Over 50% of that welfare budget goes to people regardless of need including the very wealthy, i.e. the pension. Then we funnel billions more to property investors via the Accommodation Supplement, emergency housing payments, and Working for Families (which also subsidises wage costs).
We are well and truly reaming the working folk to hand welfare often to the quite wealthy.
This really pisses me off:
"Hipkins told Stuff it was not possible to contact the tens of thousands of public sector workers about the announcement before making it. “The reality is there are tens of thousands of people and it is not possible to communicate with each and every one of them individually before making that announcement,” Hipkins said." (from Stuff.co.nz)
I find it astonishing that Hipkins does not appear to know that you can send an email to more than one person at once. Also I don't see what was so urgent about the announcement. Could it not have waited a few days until staff had been informed?
Useful additional stats/comparisons in this article;
https://www.stuff.co.nz/business/300301617/do-people-really-earn-more-i…

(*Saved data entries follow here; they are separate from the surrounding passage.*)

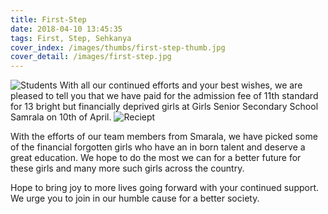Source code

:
 ```yaml
---
title: First-Step
date: 2018-04-10 13:45:35
tags: First, Step, Sehkanya
cover_index: /images/thumbs/first-step-thumb.jpg
cover_detail: /images/first-step.jpg
---
```

![Students](/images/first-step.jpg)
With all our continued efforts and your best wishes, we are pleased to tell you that we have paid for the admission fee of 11th standard for 13 bright but financially deprived girls at Girls Senior Secondary School Samrala on 10th of April.
![Reciept](/images/first-step-reciept.jpg)

With the efforts of our team members from Smarala, we have picked some of the financial forgotten girls who have an in born talent and deserve a great education. We hope to do the most we can for a better future for these girls and many more such girls across the country.

Hope to bring joy to more lives going forward with your continued support. We urge you to join in our humble cause for a better society.
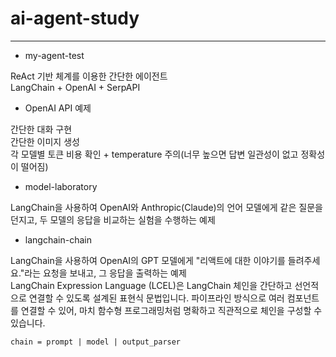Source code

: # ai-agent-study

---

- my-agent-test

ReAct 기반 체계를 이용한 간단한 에이전트   
LangChain + OpenAI + SerpAPI

- OpenAI API 예제

간단한 대화 구현   
간단한 이미지 생성   
각 모델별 토큰 비용 확인 + temperature 주의(너무 높으면 답변 일관성이 없고 정확성이 떨어짐)

- model-laboratory

LangChain을 사용하여 OpenAI와 Anthropic(Claude)의 언어 모델에게 같은 질문을 던지고, 두 모델의 응답을 비교하는 실험을 수행하는 예제

- langchain-chain

LangChain을 사용하여 OpenAI의 GPT 모델에게 "리액트에 대한 이야기를 들려주세요."라는 요청을 보내고, 그 응답을 출력하는 예제   
LangChain Expression Language (LCEL)은 LangChain 체인을 간단하고 선언적으로 연결할 수 있도록 설계된 표현식 문법입니다.
파이프라인 방식으로 여러 컴포넌트를 연결할 수 있어, 마치 함수형 프로그래밍처럼 명확하고 직관적으로 체인을 구성할 수 있습니다.   
```
chain = prompt | model | output_parser
```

From what I hear the nurses are white hot with anger. They have been treated like fools for so long now that they have reached the end of their tether. The first offer in their pay round was a one off $800 payment and the second a 1.something percent rise. I expect them to totally ignore any claims of a wage freeze and take the gloves off this time. God help the health system and the government. They are going to end up with egg all over their face.
The hospitals are loosing staff hand over fist. Many are taking up work in Australia by leaving NZ or fly in/out contracts. many are just leaving because they are just sick of being treated like crap.